Entre as medidas para o desenvolvimento do setor, Requião pediu uma avaliação para a Secretaria da Fazenda sobre a possibilidade de reduzir de 18% para 12% o ICMS cobrado sobre a produção de álcool combustível. Segundo o governador, foi definido um grupo de trabalho e em poucos dias analisará qual é a possibilidade da revisão do ICMS do álcool combustível. “Mas só haverá revisão do imposto se isso tirar da informalidade um número grande de produtores e signifique uma diminuição sensível do preço do álcool para o motorista”, declarou o governador.

Terminal líquido

Requião ainda se comprometeu em viabilizar a construção de um terminal líquido no Porto de Paranaguá, por meio de uma Parceria Público-Privada (PPP). Na próxima segunda-feira (12), o superintendente do Porto de Paranaguá, Eduardo Requião, vai receber membros da Associação para discutir o projeto.

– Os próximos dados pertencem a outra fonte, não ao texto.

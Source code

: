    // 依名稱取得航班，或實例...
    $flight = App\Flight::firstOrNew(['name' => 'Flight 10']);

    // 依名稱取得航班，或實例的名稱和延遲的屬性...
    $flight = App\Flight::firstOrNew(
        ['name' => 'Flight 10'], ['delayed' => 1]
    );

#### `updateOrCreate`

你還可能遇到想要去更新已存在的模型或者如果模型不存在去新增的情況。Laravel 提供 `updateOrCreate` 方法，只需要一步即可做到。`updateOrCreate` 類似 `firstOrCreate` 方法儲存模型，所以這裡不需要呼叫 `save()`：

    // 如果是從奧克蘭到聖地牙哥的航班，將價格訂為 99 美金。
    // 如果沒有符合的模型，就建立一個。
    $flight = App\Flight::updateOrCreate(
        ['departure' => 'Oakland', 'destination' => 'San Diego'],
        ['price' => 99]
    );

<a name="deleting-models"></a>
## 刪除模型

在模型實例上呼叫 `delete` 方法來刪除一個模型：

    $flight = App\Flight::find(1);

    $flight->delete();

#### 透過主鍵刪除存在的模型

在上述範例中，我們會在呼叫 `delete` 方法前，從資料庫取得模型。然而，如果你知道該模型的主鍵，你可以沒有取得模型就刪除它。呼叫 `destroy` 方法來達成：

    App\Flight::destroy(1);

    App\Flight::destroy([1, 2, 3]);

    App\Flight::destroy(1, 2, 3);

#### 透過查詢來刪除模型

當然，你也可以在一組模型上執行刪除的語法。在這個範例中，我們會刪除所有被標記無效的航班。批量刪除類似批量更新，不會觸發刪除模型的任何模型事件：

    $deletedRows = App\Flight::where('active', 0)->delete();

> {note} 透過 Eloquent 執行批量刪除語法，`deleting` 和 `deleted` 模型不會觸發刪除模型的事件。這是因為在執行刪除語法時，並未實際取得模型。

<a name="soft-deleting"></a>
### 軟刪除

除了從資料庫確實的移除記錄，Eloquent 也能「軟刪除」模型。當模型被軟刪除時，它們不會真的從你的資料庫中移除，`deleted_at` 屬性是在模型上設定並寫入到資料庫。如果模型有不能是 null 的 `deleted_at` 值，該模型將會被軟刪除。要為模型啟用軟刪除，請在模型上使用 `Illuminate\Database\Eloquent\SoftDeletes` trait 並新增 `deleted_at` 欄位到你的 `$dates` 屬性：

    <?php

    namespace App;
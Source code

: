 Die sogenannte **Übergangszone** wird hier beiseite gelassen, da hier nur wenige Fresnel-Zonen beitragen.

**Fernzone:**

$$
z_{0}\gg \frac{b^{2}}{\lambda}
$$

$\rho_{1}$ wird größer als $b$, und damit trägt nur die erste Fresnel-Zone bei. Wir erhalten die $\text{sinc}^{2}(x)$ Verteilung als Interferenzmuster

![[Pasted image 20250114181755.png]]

Estimativas da Alcopar calculam que o terminal seja construído por R$ 14 milhões. Para 2004, a previsão do setor no Paraná é colher 28 milhões de toneladas de cana-de-açúcar, que serão transformadas em 1,1 bilhão de litros de álcool e 1,8 milhões de toneladas de açúcar. Segundo Tormena, a atividade atualmente gera no Estado 16 mil empregos diretos, 48 mil indiretos e ocupa 150 mil hectares. Com o programa de expansão, a área cultivada passará para 330 mil hectares e mais de 70 mil empregos diretos e 500 mil indiretos surgirão.

De acordo com Tormena, sem o terminal líquido no Porto de Paranaguá não há como aumentar a produção, por falta de lugar para armazenar o etanol. “Já temos instalações próprias para o embarque de açúcar. Agora, precisamos ter como estocar o álcool”, afirmou. Para esse ano, a Alcopar calcula que 200 milhões de litros de álcool industrial serão exportados para a Comunidade Européia e países da Ásia.

Coalizão

Em setembro do ano passado foi criada a Coalizão Pró Etanol, que é coordenada pelo governador Roberto Requião e reúne outros 18 Estados brasileiros produtores de álcool. Os principais objetivos da aliança, além de buscar e ampliar a participação brasileira no mercado internacional, notadamente Japão, China e Coréia do Sul, são a geração de empregos, preservação do meio ambiente, uniformização das alíquotas tributárias e ampliação da frota de veículos movidos a álcool.

Os Estados que compõem a Coalizão são Alagoas, Amazonas, Bahia, Ceará, Espírito Santo, Goiás, Maranhão, Mato Grosso, Mato Grosso do Sul, Minas Gerais, Pará, Paraíba, Pernambuco, Piauí, Rio de Janeiro, Rio Grande do Norte, São Paulo e Sergipe, além do Paraná.